TASK DETAILS ::
Output the listing word for word, minus images.
---------- RECORDS FOR PROCESSING
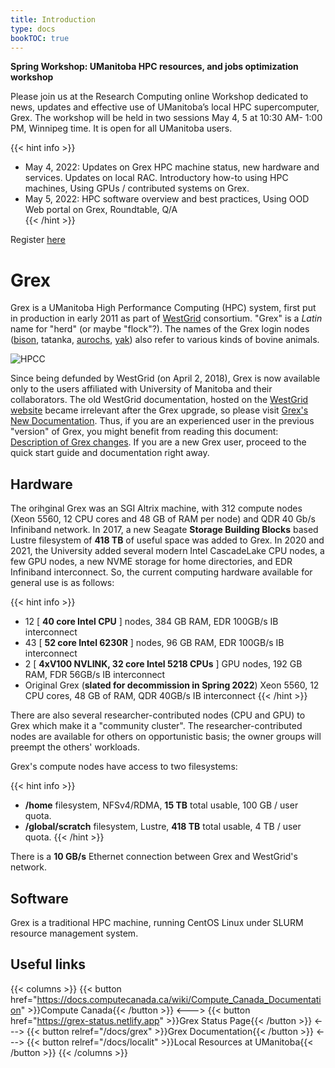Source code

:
 ```yaml
---
title: Introduction
type: docs
bookTOC: true
---
```


**Spring Workshop: UManitoba HPC resources, and jobs optimization workshop**

Please join us at the Research Computing online Workshop dedicated to news, updates and effective use of UManitoba’s local HPC supercomputer, Grex. The workshop will be held in two sessions May 4, 5 at 10:30 AM- 1:00 PM, Winnipeg time. It is open for all UManitoba users.

{{< hint info >}}
* May 4, 2022: Updates on Grex HPC machine status, new hardware and services. Updates on local RAC. Introductory how-to using HPC machines, Using GPUs / contributed systems on Grex.    
* May 5, 2022: HPC software overview and best practices, Using OOD Web portal on Grex, Roundtable, Q/A    
{{< /hint >}}

Register [here](https://www.eventbrite.ca/e/umanitoba-hpc-resources-and-jobs-optimization-workshop-tickets-325012801037)

# Grex

Grex is a UManitoba High Performance Computing (HPC) system, first put in production in early 2011 as part of [WestGrid](https://www.westgrid.ca/ "WestGrid") consortium. "Grex" is a _Latin_ name for "herd" (or maybe "flock"?). The names of the Grex login nodes ([bison](https://en.wikipedia.org/wiki/Bison "Bison"), tatanka, [aurochs](https://en.wikipedia.org/wiki/Aurochs "Aurochs"), [yak](https://en.wikipedia.org/wiki/Yak "Yak")) also refer to various kinds of bovine animals.

![HPCC](grex-room-2020.png)

Since being defunded by WestGrid (on April 2, 2018), Grex is now available only to the users affiliated with University of Manitoba and their collaborators. The old WestGrid documentation, hosted on the [WestGrid website](https://www.westgrid.ca "WestGrid") became irrelevant after the Grex upgrade, so please visit [Grex's New Documentation](./docs/grex). Thus, if you are an experienced user in the previous "version" of Grex, you might benefit from reading this document: [Description of Grex changes](./docs/longread/). If you are a new Grex user, proceed to the quick start guide and documentation right away.

## Hardware 

The orihginal Grex was an SGI Altrix machine, with 312 compute nodes (Xeon 5560, 12 CPU cores and 48 GB of RAM per node) and QDR 40 Gb/s Infiniband network. In 2017, a new Seagate **Storage Building Blocks** based Lustre filesystem of **418 TB** of useful space was added to Grex. In 2020 and 2021, the University added several modern Intel CascadeLake CPU nodes, a few GPU nodes, a new NVME storage for home directories, and EDR Infiniband interconnect. So, the current computing hardware available for general use is as follows:

{{< hint info >}}
- 12 [ __40 core Intel CPU__ ] nodes, 384 GB RAM, EDR 100GB/s IB interconnect
- 43 [ __52 core Intel 6230R__ ] nodes, 96 GB RAM, EDR 100GB/s IB interconnect
- 2 [ __4xV100 NVLINK, 32 core Intel 5218 CPUs__ ] GPU nodes, 192 GB RAM, FDR 56GB/s IB interconnect
- Original Grex (**slated for decommission in Spring 2022**) Xeon 5560, 12 CPU cores, 48 GB of RAM, QDR 40GB/s IB interconnect
{{< /hint >}}

There are also  several researcher-contributed nodes (CPU and GPU) to Grex which make it a "community cluster". The researcher-contributed nodes are available for others on opportunistic basis; the owner groups will preempt the others' workloads.

Grex's compute nodes have access to two filesystems: 

{{< hint info >}}
- __/home__ filesystem, NFSv4/RDMA, **15 TB** total usable, 100 GB / user quota.
- __/global/scratch__ filesystem, Lustre, **418 TB** total usable, 4 TB / user quota.
{{< /hint >}}

There is a **10 GB/s** Ethernet connection between Grex and WestGrid's network.

## Software

Grex is a traditional HPC machine, running CentOS Linux under SLURM resource management system.

## Useful links

{{< columns >}}
{{< button href="https://docs.computecanada.ca/wiki/Compute_Canada_Documentation" >}}Compute Canada{{< /button >}}
<--->
{{< button href="https://grex-status.netlify.app" >}}Grex Status Page{{< /button >}}
<--->
{{< button relref="/docs/grex"  >}}Grex Documentation{{< /button >}}
<--->
{{< button relref="/docs/localit"  >}}Local Resources at UManitoba{{< /button >}}
{{< /columns >}}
--------------------
WRITTEN ANSWER ::
Source code

:
 ```yaml
---
title: Introduction
type: docs
bookTOC: true
---
```


**Spring Workshop: UManitoba HPC resources, and jobs optimization workshop**

Please join us at the Research Computing online Workshop dedicated to news, updates and effective use of UManitoba’s local HPC supercomputer, Grex. The workshop will be held in two sessions May 4, 5 at 10:30 AM- 1:00 PM, Winnipeg time. It is open for all UManitoba users.

{{< hint info >}}
* May 4, 2022: Updates on Grex HPC machine status, new hardware and services. Updates on local RAC. Introductory how-to using HPC machines, Using GPUs / contributed systems on Grex.    
* May 5, 2022: HPC software overview and best practices, Using OOD Web portal on Grex, Roundtable, Q/A    
{{< /hint >}}

Register [here](https://www.eventbrite.ca/e/umanitoba-hpc-resources-and-jobs-optimization-workshop-tickets-325012801037)

# Grex

Grex is a UManitoba High Performance Computing (HPC) system, first put in production in early 2011 as part of [WestGrid](https://www.westgrid.ca/ "WestGrid") consortium. "Grex" is a _Latin_ name for "herd" (or maybe "flock"?). The names of the Grex login nodes ([bison](https://en.wikipedia.org/wiki/Bison "Bison"), tatanka, [aurochs](https://en.wikipedia.org/wiki/Aurochs "Aurochs"), [yak](https://en.wikipedia.org/wiki/Yak "Yak")) also refer to various kinds of bovine animals.

![HPCC](grex-room-2020.png)

Since being defunded by WestGrid (on April 2, 2018), Grex is now available only to the users affiliated with University of Manitoba and their collaborators. The old WestGrid documentation, hosted on the [WestGrid website](https://www.westgrid.ca "WestGrid") became irrelevant after the Grex upgrade, so please visit [Grex's New Documentation](./docs/grex). Thus, if you are an experienced user in the previous "version" of Grex, you might benefit from reading this document: [Description of Grex changes](./docs/longread/). If you are a new Grex user, proceed to the quick start guide and documentation right away.

## Hardware 

The orihginal Grex was an SGI Altrix machine, with 312 compute nodes (Xeon 5560, 12 CPU cores and 48 GB of RAM per node) and QDR 40 Gb/s Infiniband network. In 2017, a new Seagate **Storage Building Blocks** based Lustre filesystem of **418 TB** of useful space was added to Grex. In 2020 and 2021, the University added several modern Intel CascadeLake CPU nodes, a few GPU nodes, a new NVME storage for home directories, and EDR Infiniband interconnect. So, the current computing hardware available for general use is as follows:

{{< hint info >}}
- 12 [ __40 core Intel CPU__ ] nodes, 384 GB RAM, EDR 100GB/s IB interconnect
- 43 [ __52 core Intel 6230R__ ] nodes, 96 GB RAM, EDR 100GB/s IB interconnect
- 2 [ __4xV100 NVLINK, 32 core Intel 5218 CPUs__ ] GPU nodes, 192 GB RAM, FDR 56GB/s IB interconnect
- Original Grex (**slated for decommission in Spring 2022**) Xeon 5560, 12 CPU cores, 48 GB of RAM, QDR 40GB/s IB interconnect
{{< /hint >}}

There are also  several researcher-contributed nodes (CPU and GPU) to Grex which make it a "community cluster". The researcher-contributed nodes are available for others on opportunistic basis; the owner groups will preempt the others' workloads.

Grex's compute nodes have access to two filesystems: 

{{< hint info >}}
- __/home__ filesystem, NFSv4/RDMA, **15 TB** total usable, 100 GB / user quota.
- __/global/scratch__ filesystem, Lustre, **418 TB** total usable, 4 TB / user quota.
{{< /hint >}}

There is a **10 GB/s** Ethernet connection between Grex and WestGrid's network.

## Software

Grex is a traditional HPC machine, running CentOS Linux under SLURM resource management system.

## Useful links

{{< columns >}}
{{< button href="https://docs.computecanada.ca/wiki/Compute_Canada_Documentation" >}}Compute Canada{{< /button >}}
<--->
{{< button href="https://grex-status.netlify.app" >}}Grex Status Page{{< /button >}}
<--->
{{< button relref="/docs/grex"  >}}Grex Documentation{{< /button >}}
<--->
{{< button relref="/docs/localit"  >}}Local Resources at UManitoba{{< /button >}}
{{< /columns >}}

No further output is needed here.